According to the arrest affidavits, Trujillo told investigators she and Roberts were babysitting Zoe and her twin, 3-year-old sisters, while their mother worked at the Corral Bar about five blocks away.

Trujillo said they were acting out the video game "Mortal Combat" by savagely hitting and kicking Zoe, even dropping her on her side, which broke her wrist. Roberts, who claimed to be a martial-arts expert with his hands registered as "lethal weapons, said Zoe had asked him to stop hitting her but that he didn't because "...I was drunk."

Roberts said he had performed a back kick on her, then kicked her again as she ran toward him. She fell back and didn't get up. She had stopped breathing, and Trujillo and Roberts waited 15 minutes before calling for help.

They said they put her in a bath, which temporarily revived her, but that she stopped breathing again. Roberts said he cracked an egg in her mouth "to see if she was messing around with them."

The egg went down her throat, the affidavit stated.

Finally, the mother and paramedics were called. Zoe was taken to the Northern Colorado Medical Center where she was pronounced dead.

One neighbor said she suspected Zoe was being abused and said she reported it to authorities before she died.

Rhonda Simonetti said she baby-sat Zoe and her twin sisters twice, for four days each time, when she noticed bruises on Zoe.

"The first time I asked her, she said she fell down the stairs," Simonetti said. "The second time, she started crying and said Lamar had been hitting her."

Simonetti said she took a day off to report the abuse but never heard back.

Gloria Romansik, an administrator with Weld County Social Services, said today she could not comment on the case.

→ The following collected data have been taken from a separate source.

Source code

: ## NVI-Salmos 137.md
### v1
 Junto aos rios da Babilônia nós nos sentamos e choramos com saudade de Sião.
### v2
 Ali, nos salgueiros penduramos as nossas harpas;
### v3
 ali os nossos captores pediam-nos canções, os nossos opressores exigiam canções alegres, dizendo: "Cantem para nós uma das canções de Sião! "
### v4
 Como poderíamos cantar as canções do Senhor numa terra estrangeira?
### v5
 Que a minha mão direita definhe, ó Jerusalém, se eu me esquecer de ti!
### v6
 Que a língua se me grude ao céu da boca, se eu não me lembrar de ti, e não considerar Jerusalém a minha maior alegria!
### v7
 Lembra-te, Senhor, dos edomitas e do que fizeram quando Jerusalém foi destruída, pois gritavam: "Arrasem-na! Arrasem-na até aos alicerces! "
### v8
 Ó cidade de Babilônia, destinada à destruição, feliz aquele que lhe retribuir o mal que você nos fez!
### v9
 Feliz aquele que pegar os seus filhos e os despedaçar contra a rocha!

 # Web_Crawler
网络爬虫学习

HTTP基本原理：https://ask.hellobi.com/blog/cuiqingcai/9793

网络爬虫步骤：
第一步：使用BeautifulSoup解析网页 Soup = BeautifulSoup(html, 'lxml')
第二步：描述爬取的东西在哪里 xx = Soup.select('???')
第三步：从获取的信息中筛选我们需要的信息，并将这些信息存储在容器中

The mother, who has since moved out of the house, could not be reached. The owner of the bar, Jairo Landeros, said the mother still worked there but wouldn't be back until New Years Eve.

Landeros is the father of Nikko Landeros, the Berthoud wrestler who lost his legs in an automobile accident. Landeros bought the Corral Bar earlier this year, after a fundraiser for Nikko was held there.

Neighbors describe the Trujillo family, who moved into the quiet, working-class neighborhood last April as "combative."

"They didn't fit in," said next-door neighbor, Laura Valdivieso. "They were noisy and disruptive."

She said Zoe was "a beautiful little girl, she made friends with everybody. I gave her a jumprope, which she used almost every single day."

John Valdivieso said Zoe once asked him for some bread, which he understood to mean she was looking for food to eat. He gave her half a loaf.

"When the police came to tell us she had died, my wife took it very hard. She started crying," he said. "Zoe helped me dig out some dandelions last summer. She was very sweet."